Predictably, the relator and the government argued in favor of using materiality to determine whether implied certifications are false or fraudulent under the FCA. Chief Justice Roberts, however, was skeptical of this position and questioned whether a materiality framework would render “every material breach of a contract . . . as false and fraudulent” under the FCA. Counsel for the relator tried to find a limiting principle in the FCA’s scienter element, noting that liability under the FCA would not be imposed unless the contractor knew of the particular requirement or regulation, and also knew that the particular requirement or regulation is material to the government’s decision to pay. But, this approach would be inconsistent with the government’s interpretation of scienter—in litigation, the government always argues that ignorance of a particular requirement is not a defense.
The government tried hard to focus the Court’s attention on materiality. The deputy solicitor general argued that “a person who knew himself to be in breach of a nonmaterial term and requested payment anyway wouldn’t be making a false claim” and that FCA liability would only arise “if the term that was being breached was material.” Chief Justice Roberts expressed doubt about the government’s materiality approach. He asked whether the government would be justified in withholding payment if a healthcare provider fully performed its contract for healthcare services but violated a provision requiring the provider to purchase staplers made in America. The deputy solicitor general responded that the government could withhold payment for the staplers, and the claim for payment would be actionable under the FCA. This response seemed to trouble the Justices. The chief justice stated that he doesn’t “understand the difference between material and immaterial.” Justice Kagan asked for examples of terms that the government would consider immaterial; the government conceded that there were none—in the government’s view, there are no wholly immaterial contractual terms or regulations. Justice Breyer also expressed concern that the government was treating minor contractual breaches as fraud.

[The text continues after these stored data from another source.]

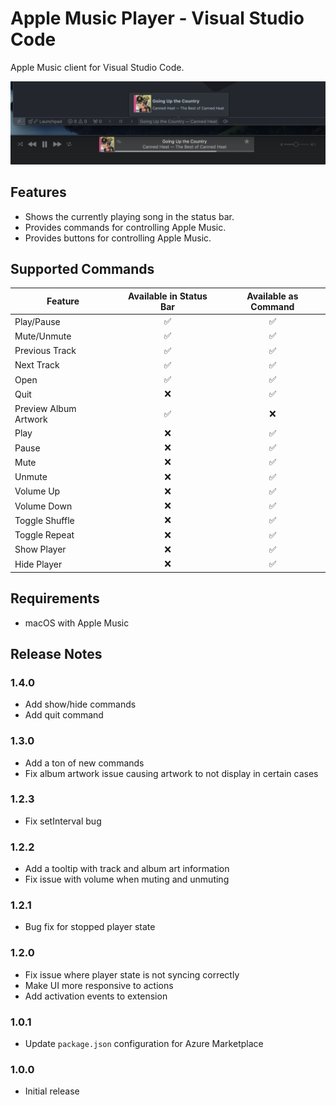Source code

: # Apple Music Player - Visual Studio Code

Apple Music client for Visual Studio Code.

![screen shot](images/screen-shot.png)

## Features

- Shows the currently playing song in the status bar.
- Provides commands for controlling Apple Music.
- Provides buttons for controlling Apple Music.

## Supported Commands

| Feature               | Available in Status Bar | Available as Command |
| --------------------- | :---------------------: | :------------------: |
| Play/Pause            |           ✅            |          ✅          |
| Mute/Unmute           |           ✅            |          ✅          |
| Previous Track        |           ✅            |          ✅          |
| Next Track            |           ✅            |          ✅          |
| Open                  |           ✅            |          ✅          |
| Quit                  |           ❌            |          ✅          |
| Preview Album Artwork |           ✅            |          ❌          |
| Play                  |           ❌            |          ✅          |
| Pause                 |           ❌            |          ✅          |
| Mute                  |           ❌            |          ✅          |
| Unmute                |           ❌            |          ✅          |
| Volume Up             |           ❌            |          ✅          |
| Volume Down           |           ❌            |          ✅          |
| Toggle Shuffle        |           ❌            |          ✅          |
| Toggle Repeat         |           ❌            |          ✅          |
| Show Player           |           ❌            |          ✅          |
| Hide Player           |           ❌            |          ✅          |

## Requirements

- macOS with Apple Music

## Release Notes

### 1.4.0

- Add show/hide commands
- Add quit command

### 1.3.0

- Add a ton of new commands
- Fix album artwork issue causing artwork to not display in certain cases

### 1.2.3

- Fix setInterval bug

### 1.2.2

- Add a tooltip with track and album art information
- Fix issue with volume when muting and unmuting

### 1.2.1

- Bug fix for stopped player state

### 1.2.0

- Fix issue where player state is not syncing correctly
- Make UI more responsive to actions
- Add activation events to extension

### 1.0.1

- Update `package.json` configuration for Azure Marketplace

### 1.0.0

- Initial release
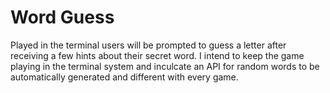 # Word Guess 

Played in the terminal users will be prompted to guess a letter after receiving a few hints about their secret word. I intend to keep the game playing in the terminal system and inculcate an API for random words to be automatically generated and different with every game. 
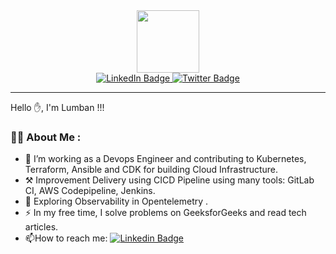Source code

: <div id="header" align="center">
  <img src="https://media.giphy.com/media/M9gbBd9nbDrOTu1Mqx/giphy.gif" width="100"/>
  <div id="badges">
  <a href="https://linkedin.com/in/lumbans">
    <img src="https://img.shields.io/badge/LinkedIn-blue?style=for-the-badge&logo=linkedin&logoColor=white" alt="LinkedIn Badge"/>
  </a>
  
  <a href="https://twitter.com/LumbanSo7">
    <img src="https://img.shields.io/badge/Twitter-blue?style=for-the-badge&logo=twitter&logoColor=white" alt="Twitter Badge"/>
  </a>
</div>
  <img src="https://komarev.com/ghpvc/?username=lumbans&style=flat-square&color=blue" alt=""/>
</div>

---
Hello ✋, I'm Lumban !!!
### :man_technologist: About Me :
- :telescope: I’m working as a Devops Engineer and contributing to Kubernetes, Terraform, Ansible and CDK for building Cloud Infrastructure.
- ⚒️ Improvement Delivery using CICD Pipeline using many tools: GitLab CI, AWS Codepipeline, Jenkins.
- :seedling: Exploring Observability in Opentelemetry .
- :zap: In my free time, I solve problems on GeeksforGeeks and read tech articles.
- :mailbox:How to reach me: [![Linkedin Badge](https://img.shields.io/badge/-LinkedIn-blue?style=flat&logo=Linkedin&logoColor=white)](https://linkedin.com/in/lumbans)
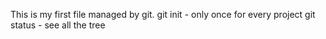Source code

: This is my first file managed by git.
git init - only once for every project
git status - see all the tree
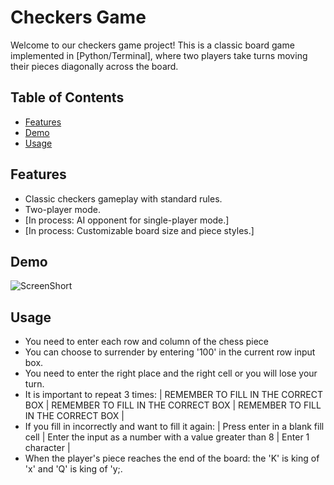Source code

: # Checkers Game

Welcome to our checkers game project! This is a classic board game implemented in [Python/Terminal], where two players take turns moving their pieces diagonally across the board.

## Table of Contents
- [Features](#features)
- [Demo](#demo)
- [Usage](#usage)
  
## Features
- Classic checkers gameplay with standard rules.
- Two-player mode.
- [In process: AI opponent for single-player mode.]
- [In process: Customizable board size and piece styles.]

## Demo
![ScreenShort](https://imgur.com/3LmP0hf)

## Usage
- You need to enter each row and column of the chess piece
- You can choose to surrender by entering '100' in the current row input box.
- You need to enter the right place and the right cell or you will lose your turn.
- It is important to repeat 3 times:
          | REMEMBER TO FILL IN THE CORRECT BOX |
            REMEMBER TO FILL IN THE CORRECT BOX |
            REMEMBER TO FILL IN THE CORRECT BOX |
- If you fill in incorrectly and want to fill it again:
            | Press enter in a blank fill cell
            | Enter the input as a number with a value greater than 8 |
              Enter 1 character |
- When the player's piece reaches the end of the board: the 'K' is king of 'x' and 'Q' is king of 'y;.

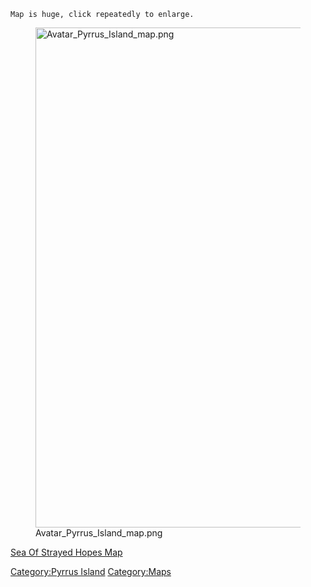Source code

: `Map is huge, click repeatedly to enlarge.`

<figure>
<img src="Avatar_Pyrrus_Island_map.png"
title="Avatar_Pyrrus_Island_map.png" width="800"
alt="Avatar_Pyrrus_Island_map.png" />
<figcaption aria-hidden="true">Avatar_Pyrrus_Island_map.png</figcaption>
</figure>

[Sea Of Strayed Hopes Map](Sea_Of_Strayed_Hopes_Map "wikilink")

[Category:Pyrrus Island](Category:Pyrrus_Island "wikilink")
[Category:Maps](Category:Maps "wikilink")
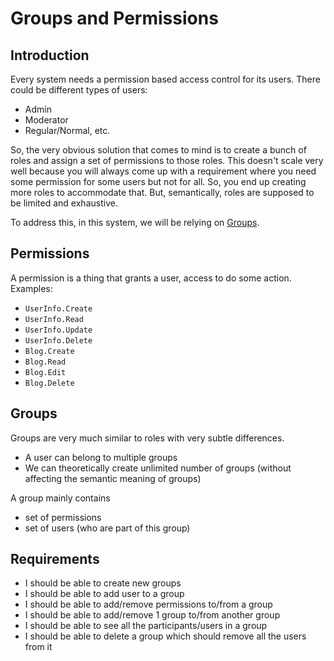 # Groups and Permissions

## Introduction

Every system needs a permission based access control for its users. There could be different types of users:

- Admin
- Moderator
- Regular/Normal, etc.

So, the very obvious solution that comes to mind is to create a bunch of roles and assign a set of permissions to those
roles. This doesn't scale very well because you will always come up with a requirement where you need some permission
for some users but not for all. So, you end up creating more roles to accommodate that. But, semantically, roles are
supposed to be limited and exhaustive.

To address this, in this system, we will be relying on [Groups](#groups).

## Permissions

A permission is a thing that grants a user, access to do some action. Examples:

- `UserInfo.Create`
- `UserInfo.Read`
- `UserInfo.Update`
- `UserInfo.Delete`
- `Blog.Create`
- `Blog.Read`
- `Blog.Edit`
- `Blog.Delete`

## Groups

Groups are very much similar to roles with very subtle differences.

- A user can belong to multiple groups
- We can theoretically create unlimited number of groups (without affecting the semantic meaning of groups)

A group mainly contains

- set of permissions
- set of users (who are part of this group)

## Requirements

- I should be able to create new groups
- I should be able to add user to a group
- I should be able to add/remove permissions to/from a group
- I should be able to add/remove 1 group to/from another group
- I should be able to see all the participants/users in a group
- I should be able to delete a group which should remove all the users from it

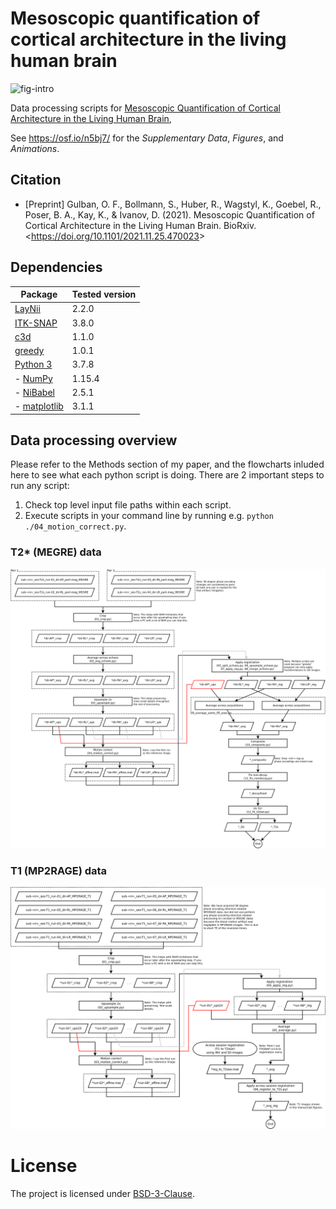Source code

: # Mesoscopic quantification of cortical architecture in the living human brain

![fig-intro](https://user-images.githubusercontent.com/4668327/143470307-0b281a46-edc0-4e76-8c97-ac85cecceca1.png)

Data processing scripts for [Mesoscopic Quantification of Cortical Architecture in the Living Human Brain](https://doi.org/10.1101/2021.11.25.470023),

See <https://osf.io/n5bj7/> for the _Supplementary Data_, _Figures_, and _Animations_.
  
## Citation
- [Preprint] Gulban, O. F., Bollmann, S., Huber, R., Wagstyl, K., Goebel, R., Poser, B. A., Kay, K., & Ivanov, D. (2021). Mesoscopic Quantification of Cortical Architecture in the Living Human Brain. BioRxiv. <<https://doi.org/10.1101/2021.11.25.470023>>

## Dependencies

| Package                                                 | Tested version |
|---------------------------------------------------------|----------------|
| [LayNii](https://github.com/layerfMRI/LAYNII)           | 2.2.0          |
| [ITK-SNAP](http://www.itksnap.org/pmwiki/pmwiki.php)    | 3.8.0          |
| [c3d](http://www.itksnap.org/pmwiki/pmwiki.php?n=Downloads.C3D) | 1.1.0  |
| [greedy](https://sites.google.com/view/greedyreg/about) | 1.0.1          |
| [Python 3](https://www.python.org/)                     | 3.7.8          |
| - [NumPy](http://www.numpy.org/)                        | 1.15.4         |
| - [NiBabel](http://nipy.org/nibabel/)                   | 2.5.1          |
| - [matplotlib](http://matplotlib.org/)                  | 3.1.1          |

## Data processing overview
Please refer to the Methods section of my paper, and the flowcharts inluded here to see what each python script is doing. There are 2 important steps to run any script:
1. Check top level input file paths within each script.
2. Execute scripts in your command line by running e.g. `python ./04_motion_correct.py`.

### T2* (MEGRE) data
![MEGRE](/flowcharts/flowchart-MEGRE.png)

### T1 (MP2RAGE) data
![MP2RAGE](/flowcharts/flowchart-MP2RAGE.png)

# License
The project is licensed under [BSD-3-Clause](https://opensource.org/licenses/BSD-3-Clause).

The chief justice’s stapler hypothetical is reminiscent of Allison Engine. At oral arguments in that case, the chief justice illustrated the need for sufficient limitations on FCA liability by asking whether a relator should be able to bring an FCA suit in a situation where the government has provided funding to a state to build a school, and the school’s prime contractor hires a painter, who buys paint from a company that purchases chemicals for the paint from a chemical company, and the chemical company fraudulently adds $1 to the cost of the chemicals, resulting in a $1 overcharge to the government. Here, like Allison Engine, the chief justice’s hypothetical about staplers may have persuaded his fellow Justices that the Court should develop an appropriate test for limiting FCA liability for implied certifications. History suggests that the Court may reach a broad consensus on the appropriate standard for liability. In the last two major FCA cases in which the government and the relator attempted to broaden significantly the scope of FCA liability—Allison Engine and Kellogg Brown & Root Servs., Inc. v. United States ex rel. Carter—the Court delivered a unanimous decision. It remains to be seen, however, exactly how the Court will limit liability for implied certifications.